Version 2.0 - Chiangmai - Mars 2011

 

-3- L'âme des pierres

Abstract: Chaque pierre est imprévisible. Chaque pierre dit...

Ma première enfance, je l'ai passée dans une région sans pierre naturelle, sans paroi rocheuse à grimper, sans cailloux même. J'ai grandi dans la périphérie d'une ville bâtie sur une terre fertile et modelable, sur une bonne terre à blé... J'ai dû voir des rochers pour la première fois en Wallonie. Ces quelques belles falaises tranchées par des rivières dans les vallons mosans m'ont laissé d'abord sans voix; la beauté dure, immense et simple de ces murailles naturelles m'envoûtait. Plus tard j'ai découvert les Alpes, les beaux pics nus aux crêtes blanches et froides... Dans des livres d'images, j'ai vu les récifs de Bretagne qui se battent avec l'océan et contre lesquels allaient parfois se déchirer des bateaux en déroute... Tout cela m'enivrait sans que je pusse vraiment expliquer pourquoi.

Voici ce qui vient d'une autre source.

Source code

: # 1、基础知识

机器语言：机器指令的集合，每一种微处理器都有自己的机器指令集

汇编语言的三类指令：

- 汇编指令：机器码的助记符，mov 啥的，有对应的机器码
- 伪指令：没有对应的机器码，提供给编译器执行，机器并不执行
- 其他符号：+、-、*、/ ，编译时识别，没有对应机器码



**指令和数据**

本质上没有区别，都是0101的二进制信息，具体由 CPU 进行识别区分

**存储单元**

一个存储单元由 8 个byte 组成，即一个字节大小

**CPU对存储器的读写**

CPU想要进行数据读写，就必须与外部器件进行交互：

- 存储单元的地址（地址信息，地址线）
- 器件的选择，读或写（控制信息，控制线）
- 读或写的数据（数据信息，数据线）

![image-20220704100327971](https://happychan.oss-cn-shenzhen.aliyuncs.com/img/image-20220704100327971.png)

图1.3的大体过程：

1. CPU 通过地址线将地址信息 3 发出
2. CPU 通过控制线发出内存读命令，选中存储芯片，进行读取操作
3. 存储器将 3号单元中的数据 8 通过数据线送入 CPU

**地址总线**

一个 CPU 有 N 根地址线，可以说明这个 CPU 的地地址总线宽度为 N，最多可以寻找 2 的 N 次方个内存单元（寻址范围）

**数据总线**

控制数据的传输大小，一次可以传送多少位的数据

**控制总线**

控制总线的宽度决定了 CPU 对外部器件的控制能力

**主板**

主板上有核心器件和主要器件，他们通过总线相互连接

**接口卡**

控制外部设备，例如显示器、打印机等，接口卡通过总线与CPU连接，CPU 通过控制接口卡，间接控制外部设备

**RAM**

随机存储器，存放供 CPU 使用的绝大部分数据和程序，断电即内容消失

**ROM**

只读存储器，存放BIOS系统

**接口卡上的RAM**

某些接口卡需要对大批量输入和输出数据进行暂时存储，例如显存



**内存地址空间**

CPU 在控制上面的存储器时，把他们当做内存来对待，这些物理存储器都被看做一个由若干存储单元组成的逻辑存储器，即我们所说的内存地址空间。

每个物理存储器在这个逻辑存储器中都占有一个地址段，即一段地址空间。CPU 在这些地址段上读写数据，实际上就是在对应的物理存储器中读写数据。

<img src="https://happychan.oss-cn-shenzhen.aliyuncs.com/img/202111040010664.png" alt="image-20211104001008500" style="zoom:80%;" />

Mon imagination magnifiait ces masses de pierre. Ici je conjecturais sur les problèmes d'une famille d'edelweiss qui louait au flanc d'un ravin l'espace d'un refuge contre l'orage et les regards indiscrets. Là je m'inquiétais des petits du goéland et de l'aigle dans des nids perchés au dessus d'abîmes...

Jeune louveteau, pendant ces camps d'été qui m'écartaient de chez moi, dès que j'apercevais une paroi rocheuse, je guettais la moindre occasion de l'approcher. Je la caressais religieusement d'abord. J'essayais ensuite d'en desceller un morceau. Je touchais alors à la chair que je venais d'écorcher. Je pensais dans mon petit coeur d'enfant que j'étais le premier être humain à voir et à tâter cette pulpe de la montagne dont j'avais arraché le vêtement. J'avais dix ans, mais je savais déjà le gouffre du temps; j'évaluais les millions d'années pendant lesquelles cette chair avait été prisonnière de son habit. J'étais certain de la libérer, de lui offrir lumière, sens et complicité... En touchant cette matière vierge, je me sentais comme immergé dans rien de moins que l'éternité: je me sentais comme mystiquement promu aux rênes d'un pouvoir important aux abysses du temps: je venais d'inaugurer une nouvelle horloge. Entre la pierre dénudée, la lumière que je lui offrais, mon regard, et l'infini du temps il y avait comme une noce dont le souvenir remontera régulièrement à ma conscience tout au long de ma vie.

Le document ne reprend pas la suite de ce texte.